Video Breakdown: I Love The ’90s Tour

Vintage visions of the apocalypse from TLC, Naughty by Nature and more.

Snap! portended a ghastly future wherein humans lived on scaffolding and chanted mindlessly.

Sponsored by VH1, the I Love the ’90s Tour (at BB&T Pavilion, Friday, September 1) promises an upbeat nostalgia trip for oldheads of a certain age: TLC, Naughty by Nature, Mark McGrath, Montell Jordan, C+C Music Factory and Snap! (exclamation point theirs). Chances are you’ll be too busy dancing to think about the strange, sometimes grim futures their songs and videos predicted:

TLC, “Waterfalls”
Apocalypse type: waterworld
Old society doomed by: delusion
New society defined by: stupid men, raised sea levels
Sample lyric: “The system’s got you victim to your own mind. / Dreams are hopeless aspirations in hopes of coming true.”
Notes: While the verses lay out the ways in which young men lead themselves astray — drugs, disease, disobeying God — the chorus affirms that the root of all the problems is dreaming. Man, you are not destined for good things, TLC insists, and your search for happiness is going to get you killed. In the video, T-Boz, Chilli and Left Eye (rest in rock) implore us to slow down, even as the flood waters rise around them. Our hubris, it seems, has melted the polar icecaps.

 

C&C Music Factory, “Make You Sweat (Everybody Dance Now)”
Apocalypse type: dystopian, totalitarian
Old society doomed by: lack of dancing?
New society defined by: government-ordered dancing
Sample lyric: “On my command now hit the dance floor. / It’s gonna make you sweat till you bleed. / Is that dope enough? Indeed. / I paid the price, I control the dice.”
Notes: As the Earth in general crumbles and decays, small pockets of civilization survive in well-lit domes ruled by feudal lords like ruthless despot/turtle-necked rapper Freedom Williams, who forces his starved, half-naked subjects to dance until their pores gush blood. One wonders if the beat will stop long enough for some shirtless janitorial crew to come out and clear away the bodies of those who’ve collapsed from exhaustion and dehydration.

 

Snap!, “Rhythm is a Dancer”
Apocalypse type: dystopian, possible cult
Old society doomed by: pollution, false idols
New society defined by: meaningless doublespeak, government-ordered dancing
Sample lyric: “Rhythm is a dancer. / It’s a soul’s companion. / You can feel it everywhere. / Lift your hands and voices. / Free your mind and join us.”
Notes: The dream of Janet Jackson’s Rhythm Nation Manifesto of 1814 becomes a nightmare in Snap!’s visionary video.
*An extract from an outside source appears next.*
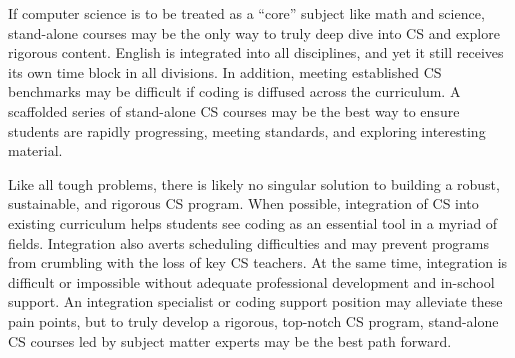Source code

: If computer science is to be treated as a ``core'' subject like math and science, stand-alone courses may be the only way to truly deep dive into CS and explore rigorous content. English is integrated into all disciplines, and yet it still receives its own time block in all divisions. In addition, meeting established CS benchmarks may be difficult if coding is diffused across the curriculum. A scaffolded series of stand-alone CS courses may be the best way to ensure students are rapidly progressing, meeting standards, and exploring interesting material.\par
Like all tough problems, there is likely no singular solution to building a robust, sustainable, and rigorous CS program. When possible, integration of CS into existing curriculum helps students see coding as an essential tool in a myriad of fields. Integration also averts scheduling difficulties and may prevent programs from crumbling with the loss of key CS teachers. At the same time, integration is difficult or impossible without adequate professional development and in-school support. An integration specialist or coding support position may alleviate these pain points, but to truly develop a rigorous, top-notch CS program, stand-alone CS courses led by subject matter experts may be the best path forward.\par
Brainwashed dancers gesticulate wildly from their scaffolding nests and repeat the meaningless mantra that gives the song its title. Soon their leader arrives, a Ving Rhames-ish rapper named Turbo B. He starts off pleasantly enough (and even says “please”), but ends up sounding as vicious and insane as the aforementioned Freedom Williams in the next dome over: “If the groove don’t get you the rifle’s gonna. I’m serious as cancer when I say rhythm is a dancer.”

 

Naughty by Nature, “O.P.P.”
Apocalypse type: amoral dystopia/utopia
Old society doomed by: unkeepable promises of fidelity, breakdown of social norms
New society defined by: NSA sex
Sample lyric: “Who’s down with O.P.P.? / All the homies.”
Notes: The mood in the Club Cheatin’ commune is jubilant even though there’s no heat, and some dude’s sitting at a piano pretending to play what is obviously a Jackson 5 sample. Why’s everybody so happy? Because it’s a post-guilt society. Marriage and commitment have long since been discarded in favor of rampant partner-switching. The inherent naughtiness of human nature has been embraced.